Chemnitztalviadukt wankt schon

Rund 150 Interessenten besuchten die Informationsveranstaltung der Deutschen Bahn im Hörsaalgebäude der TU Chemnitz. Foto: bit
Rund 150 Interessenten besuchten die Informationsveranstaltung der Deutschen Bahn im Hörsaalgebäude der TU Chemnitz. Foto: bit

Die dritte Infoveranstaltung zum Chemnitzer Bahnbogen am Dienstag brachte nichts Neues. Die DB Netz AG geht mit der Absicht zum Neubau des Chemnitztalviadukts (s. WochenENDspiegel vom 30. Oktober) in das Planfeststellungsverfahren. Es soll noch dieses Jahr beim Eisenbahnbundesamt beantragt werden.
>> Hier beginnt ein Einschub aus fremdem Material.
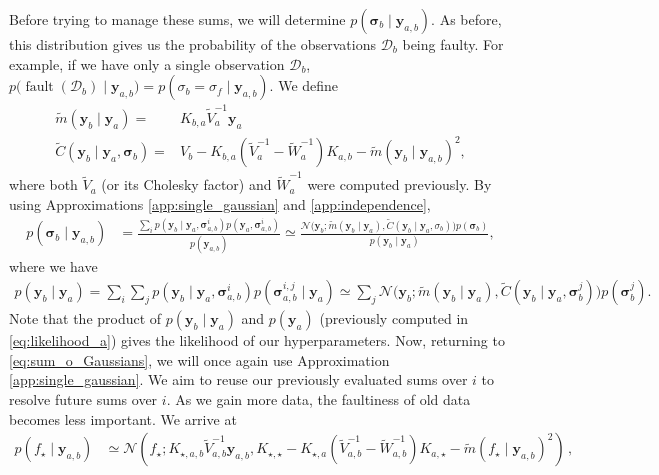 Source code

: \documentclass{article} %
\newcommand{\given}{\!\ensuremath{\mid}\!}
\newcommand{\cm}[1]{\ensuremath{\mathcal{#1}}}
\newcommand{\bm}[1]{\ensuremath{\mathbf{#1}}}
\newcommand{\data}{\ensuremath{\cm{D}}}
\newcommand{\vect}[1]{\bm{#1}}
\newcommand{\vy}{\vect{y}}
\newcommand{\vs}{\vect{\sigma}}
\newcommand{\amean}[2]{\tilde{{m}}(#1 \given #2 )}
\newcommand{\acov}[2]{\tilde{{C}}(#1 \given #2 )}
\newcommand{\p}[2]{p(#1\given#2)}
\newcommand{\fPr}{p}
\newcommand{\Prob}[2]{\fPr(#1 \given #2 )}
\newcommand{\ps}[2]{p(#1\vert#2)}
\newcommand{\N}[3]{\cm{N}( #1;#2,#3 )}
\newcommand{\st}{_{\star}}
\newcommand{\defequal}{=}
\DeclareMathOperator{\fault}{fault}
\begin{document}
Before trying to manage these sums, we will determine $p(\vs_b \given \vy_{a,b})$. As before, this distribution gives us the probability
of the observations $\data_b$ being faulty. For example, if we have
only a single observation $\data_b$, $
p\bigl(\fault(\data_b) \given \vy_{a,b}\bigr) = \Prob{\sigma_b =
  \sigma_f}{\vy_{a,b}} $. We define
\begin{align*}%
\amean{\vy_b}{\vy_a} \defequal {} &
K_{b,a} \tilde{V}_a^{-1} \vy_a %
\\
\acov{\vy_b}{\vy_{a},\vs_b}
\defequal {} & V_b - K_{b,a}(\tilde{V}_a^{-1}-\tilde{W}_a^{-1})K_{a,b}
 - \amean{\vy_b}{\vy_{a,b}}^2, %
\end{align*}
where both $\tilde{V}_a$ (or its Cholesky factor) and
$\tilde{W}_a^{-1}$ were computed previously. By using
Approximations \ref{app:single_gaussian} and \ref{app:independence},
\begin{align*}
\Prob{\vs_b}{\vy_{a,b}} & = \frac{\sum_i \p{\vy_b}{\vy_a,\vs^i_{a,b}}p(\vy_a,\vs^i_{a,b})}{p(\vy_{a,b})} 
\simeq \frac{\cm{N}\bigl(\vy_b; \amean{\vy_b}{\vy_a}, \acov{\vy_b}{\vy_a, \sigma_b}\bigr) \fPr(\vs_b)}{\p{\vy_{b}}{\vy_a}},%
\end{align*}
where we have
\begin{align*}
p(\vy_{b} \given \vy_a)
 = \sum_i \sum_j \p{\vy_b}{\vy_a,\vs^i_{a,b}}\Prob{\vs^{i,j}_{a,b}}{\vy_a}
 \simeq \sum_j \cm{N}\bigl(\vy_b; \amean{\vy_b}{\vy_a}, \acov{\vy_b}{\vy_a, \vs_b^j}\bigr) \fPr(\vs_b^j).%
\end{align*}
Note that the product of $p(\vy_{b} \given \vy_a)$ and $p(\vy_a)$ (previously computed in
\eqref{eq:likelihood_a}) gives the likelihood of our hyperparameters. Now, returning to \eqref{eq:sum_o_Gaussians}, we will once again
use Approximation \ref{app:single_gaussian}. We aim to reuse our previously evaluated sums over
$i$ to resolve future sums over $i$. As we gain more data, the
faultiness of old data becomes less important. We arrive at
\begin{align}
\p{f\st}{\vy_{a,b}} & \simeq \N{f\st}{K_{\star,a,b} \tilde{V}_{a,b}^{-1} \vy_{a,b}}{K_{\star,\star} - K_{\star,a}(\tilde{V}_{a,b}^{-1}-\tilde{W}_{a,b}^{-1})K_{a,\star} - \amean{f\st}{\vy_{a,b}}^2}\,,\label{eq:pyab}
\end{align}
\end{document}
Die Bahn weiß schon jetzt, dass ihr während der gesetzlich vorgeschriebenen Beteiligung der Öffentlichkeit heftiger Gegenwind ins Gesicht blasen wird, denn sehr viele Menschen wollen den Neubau nicht.

Für sie ist die mehr als 100 Jahre alte Brücke über Annaberger Straße, Chemnitzfluss und Beckerstraße ein Zeugnis der Industrialisierung, identitätsstiftender Teil des Stadtbilds und hervorragendes Denkmal der Ingenieurskunst von überregionaler Bedeutung.

Ingo Buhlke, Leiter Großprojekte Südost der DB Netz AG, sagt zwar: “Wir nehmen den Gegenwind ernst.”

Gleichwohl sähe sich sein Unternehmen gewappnet, den Weg so zu beschreiten. Im Vorfeld seien alle Möglichkeiten geprüft und analysiert worden und hätten zu dieser Entscheidung geführt.

Dem dritten Bürgerforum zum Bauvorhaben vorangegangen war eine neuerliche Bewertung von Neubau- und Sanierungsvariante des Viadukts durch zwei Ingenieurbüros, nachdem der Dissens zu Kosten und Leistungsumfang beider Varianten in der vorherigen Expertenrunde nicht aufgelöst werden konnte. Die Büro-Vertreter bestätigten am Dienstag im Wesentlichen die bisherigen Erkenntnisse:

Die Sanierung der Brücke ist technisch möglich und die in der Vorplanung ermittelte Kostenschätzung um die 20 Millionen Euro realistisch. Eine Spreizung von 20 bis 30 Prozent sei durch den tatsächlichen Bauablauf möglich.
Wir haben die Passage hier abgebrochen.